The input

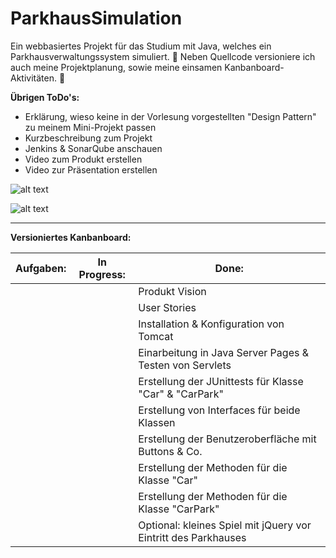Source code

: # ParkhausSimulation

Ein webbasiertes Projekt für das Studium mit Java, welches ein Parkhausverwaltungssystem simuliert. :tulip:
Neben Quellcode versioniere ich auch meine Projektplanung, sowie meine einsamen Kanbanboard-Aktivitäten. :frog:

**Übrigen ToDo's:**
* Erklärung, wieso keine in der Vorlesung vorgestellten "Design Pattern" zu meinem Mini-Projekt passen
* Kurzbeschreibung zum Projekt
* Jenkins & SonarQube anschauen
* Video zum Produkt erstellen
* Video zur Präsentation erstellen

![alt text](https://s20.directupload.net/images/210711/ltcupaz6.jpg) 

![alt text](https://s20.directupload.net/images/210711/6xeggnmc.jpg) 

-------------------------------------------------------------------------------------------------------------------

**Versioniertes Kanbanboard:**

<table> 
  <thead>
    <tr>
      <th>Aufgaben:</th>
      <th>In Progress:</th>
      <th>Done:</th>
    </tr>
  </thead>
  <tbody>
    <tr>
      <td></td>
      <td></td>
      <td>Produkt Vision</td>
    </tr>
    <tr>
      <td></td>
      <td></td>
      <td>User Stories</td>
    </tr>
    <tr>
      <td></td>
      <td></td>
      <td>Installation & Konfiguration von Tomcat</td>
    </tr>
    <tr>
      <td></td>
      <td></td>
      <td>Einarbeitung in Java Server Pages & Testen von Servlets</td>
    </tr>
    <tr>
      <td></td>
      <td></td>
      <td>Erstellung der JUnittests für Klasse "Car" & "CarPark"</td>
    </tr>
    <tr>
      <td></td>
      <td></td>
      <td>Erstellung von Interfaces für beide Klassen</td>
    </tr>
    <tr>
      <td></td>
      <td></td>
      <td>Erstellung der Benutzeroberfläche mit Buttons & Co.</td>
    </tr>
    <tr>
      <td></td>
      <td></td>
      <td>Erstellung der Methoden für die Klasse "Car"</td>
    </tr>
    <tr>
      <td></td>
      <td></td>
      <td>Erstellung der Methoden für die Klasse "CarPark"</td>
    </tr>
    <tr>
      <td></td>
      <td></td>
      <td>Optional: kleines Spiel mit jQuery vor Eintritt des Parkhauses</td>
    </tr>
  </tbody>
</table>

Task requirements
All lines above that contain "text" are required in the answer.

Solution to the problem
![alt text](https://s20.directupload.net/images/210711/ltcupaz6.jpg) 
![alt text](https://s20.directupload.net/images/210711/6xeggnmc.jpg) 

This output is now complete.